Mira içindekileri daha fazla taşıyamamanın heyecanıyla, meczubun hırkasını çekiştirerek sordu.
“ Yuri şurada neden durmadan gelincikler açıp açıp soluyor.”
Başını eğen meczup, Mira’nın baktığı yöne çevirdi gözlerini. Kurak kalmış ciğerleri için, içine derin bir nefes çekti, ıslayıp dudaklarını mırıldandı Mira’ya.
“ Orası ölü kelebekleri göğsünde büyüten çocukların şehri. Oyuncaklarına umut tohumlarını erkenden eken körpe bedenlerin gezindiği yer.Bakma sen daha fazla oradaki gelinciklerin rengine. Hem bak az kaldı yolumuz mavi denize…” deyip yutkundu. Mira yutkunduğunu duydu ve fısıltıya karışan bir sesle sordu.
“Umut nedir Yuri ?”
Bir an bu soruyu hiç duymamış sanarak dönüp meczuba baktığında, meczubun yerde gezen gözlerini gördü. Kısa bir zaman uzarken düşüncelerde. Bir yaban kuşu yanlarındaki alıç ağacına kondu. Ürkekçe gezinirken dalların arasında o kuş, Meczup cevap verdi.
“İşte şurada açandır Umut.”
Mira kızılcık ağaçtan yapılma bastonun ucundaki istikamete baktığında yeni açmış sarı bir çiğdem gördü. Meczup devam etti az yutkunarak sözlerine.
“ En soğuk kış soğuğunda, aldırmadan zamana, baharı bekleyip yeniden toprağın rahminden doğmaktır Umut…”
Öksürükler sözünü bölerken meczubun, Mira şimşek çakımı sorularına devam etti.
“Kelebek mevsimi ne demek peki Yuri ?”
“Kozasında özgürlüğü için beklenen bir hayattır. Bir kanat çırpmak çoğu zaman bir ömre bedeldir evlat.”

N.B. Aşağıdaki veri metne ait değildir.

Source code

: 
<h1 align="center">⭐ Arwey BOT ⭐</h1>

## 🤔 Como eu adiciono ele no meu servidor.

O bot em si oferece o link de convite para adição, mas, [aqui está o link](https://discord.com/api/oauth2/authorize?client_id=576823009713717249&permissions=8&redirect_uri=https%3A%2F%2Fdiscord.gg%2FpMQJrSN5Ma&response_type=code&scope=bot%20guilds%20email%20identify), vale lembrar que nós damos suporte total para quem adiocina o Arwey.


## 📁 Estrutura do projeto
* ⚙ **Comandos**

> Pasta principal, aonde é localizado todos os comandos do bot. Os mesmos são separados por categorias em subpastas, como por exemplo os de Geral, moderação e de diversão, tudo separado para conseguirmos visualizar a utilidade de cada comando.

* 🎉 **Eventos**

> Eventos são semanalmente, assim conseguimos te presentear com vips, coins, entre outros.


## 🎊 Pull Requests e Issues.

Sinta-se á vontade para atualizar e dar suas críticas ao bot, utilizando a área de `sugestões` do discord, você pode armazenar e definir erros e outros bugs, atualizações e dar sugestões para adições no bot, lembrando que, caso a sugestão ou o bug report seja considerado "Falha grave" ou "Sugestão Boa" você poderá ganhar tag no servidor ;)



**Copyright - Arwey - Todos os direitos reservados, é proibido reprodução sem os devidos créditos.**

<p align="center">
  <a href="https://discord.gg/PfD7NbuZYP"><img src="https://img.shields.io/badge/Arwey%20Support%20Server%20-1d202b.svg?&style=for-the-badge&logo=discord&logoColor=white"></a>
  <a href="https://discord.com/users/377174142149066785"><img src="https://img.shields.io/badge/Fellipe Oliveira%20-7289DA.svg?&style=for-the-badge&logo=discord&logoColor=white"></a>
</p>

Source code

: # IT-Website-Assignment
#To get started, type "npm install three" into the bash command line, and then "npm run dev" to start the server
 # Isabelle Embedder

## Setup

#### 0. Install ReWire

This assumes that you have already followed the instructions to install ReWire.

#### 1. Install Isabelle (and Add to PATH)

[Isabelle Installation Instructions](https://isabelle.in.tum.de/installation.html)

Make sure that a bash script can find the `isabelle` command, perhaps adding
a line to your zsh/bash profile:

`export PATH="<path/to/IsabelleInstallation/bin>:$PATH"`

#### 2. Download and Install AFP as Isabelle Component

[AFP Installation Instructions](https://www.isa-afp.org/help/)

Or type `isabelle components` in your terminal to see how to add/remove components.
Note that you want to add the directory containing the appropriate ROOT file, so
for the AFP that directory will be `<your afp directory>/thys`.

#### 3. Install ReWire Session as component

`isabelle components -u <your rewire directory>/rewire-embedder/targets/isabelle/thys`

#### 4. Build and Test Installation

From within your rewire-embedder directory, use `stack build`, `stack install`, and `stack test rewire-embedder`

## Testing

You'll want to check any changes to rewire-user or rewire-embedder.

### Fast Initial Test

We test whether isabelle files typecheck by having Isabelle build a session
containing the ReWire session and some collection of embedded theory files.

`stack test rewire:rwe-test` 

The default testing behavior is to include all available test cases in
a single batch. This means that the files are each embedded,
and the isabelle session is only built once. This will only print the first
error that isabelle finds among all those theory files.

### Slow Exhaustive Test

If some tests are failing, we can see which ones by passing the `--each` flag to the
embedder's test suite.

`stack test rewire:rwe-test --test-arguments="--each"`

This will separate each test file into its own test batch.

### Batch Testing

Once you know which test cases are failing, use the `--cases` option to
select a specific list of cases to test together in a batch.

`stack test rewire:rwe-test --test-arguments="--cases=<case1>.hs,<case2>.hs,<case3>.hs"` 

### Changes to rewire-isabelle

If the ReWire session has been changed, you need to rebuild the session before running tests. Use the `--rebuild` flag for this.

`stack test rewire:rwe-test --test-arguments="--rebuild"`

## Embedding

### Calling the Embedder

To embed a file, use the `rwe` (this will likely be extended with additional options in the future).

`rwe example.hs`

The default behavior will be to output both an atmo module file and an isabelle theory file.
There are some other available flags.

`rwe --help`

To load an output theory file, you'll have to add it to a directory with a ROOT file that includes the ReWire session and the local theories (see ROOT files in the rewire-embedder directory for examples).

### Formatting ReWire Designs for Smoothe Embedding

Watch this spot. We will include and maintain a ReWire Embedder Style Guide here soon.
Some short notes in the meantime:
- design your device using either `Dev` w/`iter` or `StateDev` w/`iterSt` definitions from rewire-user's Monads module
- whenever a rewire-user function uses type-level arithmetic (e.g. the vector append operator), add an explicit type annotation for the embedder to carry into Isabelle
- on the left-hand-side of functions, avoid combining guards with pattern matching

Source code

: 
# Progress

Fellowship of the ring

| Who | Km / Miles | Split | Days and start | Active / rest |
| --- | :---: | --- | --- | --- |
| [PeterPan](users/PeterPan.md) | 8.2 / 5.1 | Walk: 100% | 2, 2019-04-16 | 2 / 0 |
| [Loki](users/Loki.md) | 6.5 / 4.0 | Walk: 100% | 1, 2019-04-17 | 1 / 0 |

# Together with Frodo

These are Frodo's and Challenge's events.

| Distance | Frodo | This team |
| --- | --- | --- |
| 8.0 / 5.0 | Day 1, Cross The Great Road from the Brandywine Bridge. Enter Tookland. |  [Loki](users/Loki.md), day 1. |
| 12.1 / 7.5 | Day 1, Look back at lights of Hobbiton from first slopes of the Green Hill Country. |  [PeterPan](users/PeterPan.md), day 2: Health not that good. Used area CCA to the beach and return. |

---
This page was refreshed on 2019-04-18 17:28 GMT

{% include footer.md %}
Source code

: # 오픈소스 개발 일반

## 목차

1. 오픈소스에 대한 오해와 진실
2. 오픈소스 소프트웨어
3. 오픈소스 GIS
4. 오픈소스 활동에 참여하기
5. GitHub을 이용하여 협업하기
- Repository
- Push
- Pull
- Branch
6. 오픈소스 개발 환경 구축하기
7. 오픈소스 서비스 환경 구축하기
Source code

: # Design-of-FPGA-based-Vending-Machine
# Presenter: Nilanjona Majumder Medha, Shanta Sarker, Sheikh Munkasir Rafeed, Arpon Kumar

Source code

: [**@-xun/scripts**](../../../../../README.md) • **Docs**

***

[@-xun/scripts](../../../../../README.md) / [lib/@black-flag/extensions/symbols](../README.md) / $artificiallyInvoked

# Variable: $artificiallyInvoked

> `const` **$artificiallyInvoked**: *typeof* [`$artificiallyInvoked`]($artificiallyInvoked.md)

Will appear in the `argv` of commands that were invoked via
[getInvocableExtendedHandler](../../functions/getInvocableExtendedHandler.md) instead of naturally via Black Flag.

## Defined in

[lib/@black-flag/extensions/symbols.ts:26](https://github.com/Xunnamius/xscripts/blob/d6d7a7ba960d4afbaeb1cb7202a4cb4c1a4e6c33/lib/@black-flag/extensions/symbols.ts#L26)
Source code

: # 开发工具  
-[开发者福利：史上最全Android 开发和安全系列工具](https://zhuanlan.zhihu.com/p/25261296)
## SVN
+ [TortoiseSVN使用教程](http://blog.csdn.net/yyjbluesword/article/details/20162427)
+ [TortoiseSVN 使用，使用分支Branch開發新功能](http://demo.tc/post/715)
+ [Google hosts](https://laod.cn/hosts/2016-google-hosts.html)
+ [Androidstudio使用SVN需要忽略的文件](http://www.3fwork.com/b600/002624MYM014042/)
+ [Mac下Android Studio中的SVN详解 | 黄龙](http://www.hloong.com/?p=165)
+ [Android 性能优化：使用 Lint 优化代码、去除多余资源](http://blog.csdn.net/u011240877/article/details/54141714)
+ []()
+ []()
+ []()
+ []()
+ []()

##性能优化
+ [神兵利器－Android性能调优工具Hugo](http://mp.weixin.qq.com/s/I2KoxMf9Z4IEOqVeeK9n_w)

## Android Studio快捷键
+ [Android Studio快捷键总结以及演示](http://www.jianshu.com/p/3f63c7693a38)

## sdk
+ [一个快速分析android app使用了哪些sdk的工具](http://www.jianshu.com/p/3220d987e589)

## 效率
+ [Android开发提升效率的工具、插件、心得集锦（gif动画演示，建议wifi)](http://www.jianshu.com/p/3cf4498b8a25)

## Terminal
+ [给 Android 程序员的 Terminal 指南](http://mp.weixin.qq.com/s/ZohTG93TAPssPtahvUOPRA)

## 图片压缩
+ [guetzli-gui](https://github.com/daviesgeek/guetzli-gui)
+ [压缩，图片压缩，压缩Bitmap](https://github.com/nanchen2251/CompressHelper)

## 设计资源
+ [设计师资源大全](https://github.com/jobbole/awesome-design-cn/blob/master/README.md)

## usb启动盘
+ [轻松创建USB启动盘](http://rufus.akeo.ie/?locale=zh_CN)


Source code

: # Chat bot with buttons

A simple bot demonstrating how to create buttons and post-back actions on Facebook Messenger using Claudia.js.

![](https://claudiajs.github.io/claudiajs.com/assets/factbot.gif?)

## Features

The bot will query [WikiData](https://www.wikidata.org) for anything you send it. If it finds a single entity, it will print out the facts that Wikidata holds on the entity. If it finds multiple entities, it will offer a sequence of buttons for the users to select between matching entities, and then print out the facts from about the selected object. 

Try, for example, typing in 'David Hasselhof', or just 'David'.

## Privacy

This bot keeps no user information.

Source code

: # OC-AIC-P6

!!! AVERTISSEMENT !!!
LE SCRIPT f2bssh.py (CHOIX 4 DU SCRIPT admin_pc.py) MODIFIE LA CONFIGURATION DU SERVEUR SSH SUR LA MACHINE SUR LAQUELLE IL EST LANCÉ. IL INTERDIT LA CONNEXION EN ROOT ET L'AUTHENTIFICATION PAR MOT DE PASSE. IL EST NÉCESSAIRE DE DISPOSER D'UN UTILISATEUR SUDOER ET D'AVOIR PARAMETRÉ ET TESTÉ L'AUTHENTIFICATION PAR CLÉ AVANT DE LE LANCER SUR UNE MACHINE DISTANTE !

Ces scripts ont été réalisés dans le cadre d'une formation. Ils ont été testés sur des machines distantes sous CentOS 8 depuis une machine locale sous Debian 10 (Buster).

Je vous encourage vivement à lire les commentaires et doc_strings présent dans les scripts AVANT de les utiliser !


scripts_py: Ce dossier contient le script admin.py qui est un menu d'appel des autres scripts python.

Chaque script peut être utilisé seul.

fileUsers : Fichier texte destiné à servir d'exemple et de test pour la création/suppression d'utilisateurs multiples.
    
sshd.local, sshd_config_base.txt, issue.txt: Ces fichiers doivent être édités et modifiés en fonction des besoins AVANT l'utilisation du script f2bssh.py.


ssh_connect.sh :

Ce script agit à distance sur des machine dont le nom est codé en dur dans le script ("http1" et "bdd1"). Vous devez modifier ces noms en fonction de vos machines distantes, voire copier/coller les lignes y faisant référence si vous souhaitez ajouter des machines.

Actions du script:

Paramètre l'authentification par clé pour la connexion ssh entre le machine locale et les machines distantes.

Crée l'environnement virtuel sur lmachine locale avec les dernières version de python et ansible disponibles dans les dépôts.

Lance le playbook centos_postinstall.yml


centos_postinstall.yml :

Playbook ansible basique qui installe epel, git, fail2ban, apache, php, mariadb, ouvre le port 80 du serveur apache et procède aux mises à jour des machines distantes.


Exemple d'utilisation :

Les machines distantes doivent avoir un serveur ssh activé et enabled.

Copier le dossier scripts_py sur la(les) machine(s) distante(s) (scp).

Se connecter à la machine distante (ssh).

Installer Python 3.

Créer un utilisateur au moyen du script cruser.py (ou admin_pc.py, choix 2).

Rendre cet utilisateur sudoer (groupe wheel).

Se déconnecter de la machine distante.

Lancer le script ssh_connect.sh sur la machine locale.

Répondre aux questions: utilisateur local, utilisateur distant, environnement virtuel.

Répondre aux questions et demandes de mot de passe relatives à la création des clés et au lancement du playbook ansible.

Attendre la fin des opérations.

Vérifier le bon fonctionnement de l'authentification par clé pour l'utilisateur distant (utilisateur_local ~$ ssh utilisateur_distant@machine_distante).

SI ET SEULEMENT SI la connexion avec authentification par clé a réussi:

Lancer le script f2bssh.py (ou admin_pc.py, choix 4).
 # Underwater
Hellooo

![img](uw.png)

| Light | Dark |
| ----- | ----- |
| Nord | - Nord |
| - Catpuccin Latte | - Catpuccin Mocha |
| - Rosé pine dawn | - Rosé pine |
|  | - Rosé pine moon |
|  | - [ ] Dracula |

Meczup, biraz dinlenmek için asırlık çınar ağacının dibine sırtını vermeden önce omzundaki heybeden bir bez bebek çıkarıp verdi Mira’ya. Güneşi yeni yeni örten gri bulut çiselerken, Miran’ nın aklında savaş ortasındaki çocuklar vardı. Bir de sarkık göğüslü bir kadının irinle karışık sütünü, ölü bebeğini nasıl emzirdiği…
Mira yeşil gözlerini kapatmak için meczubun dizlerine koydu başını. Uykusunda okyanuslara eş değer bir yaşam gördü, meczubun suskun kalan şarkıları uçurum kenarında martılarla bir olup uçuşmaktaydı bir de o renkli kanatlı Anka kuşları…
Alıç ağacına konan kuş onların seyrine dalıp yağmuru yudumladı, küçük toprak çukurlarında…Onlar gün ortası bir öğlen ıslandılar az kalmışken gideceği yerlere…
Mira’nın hep düşlerinde kaldı, kelebekler gibi savaşın bir kenarında umut olup filiz açma zamanları, bir nefes , bir eteklerinde yaşam, bir de O sarı çiğdem girdi ansızın düşlerine….
,
,
,
-klavye yorgunluğu, kısadan öyküler.."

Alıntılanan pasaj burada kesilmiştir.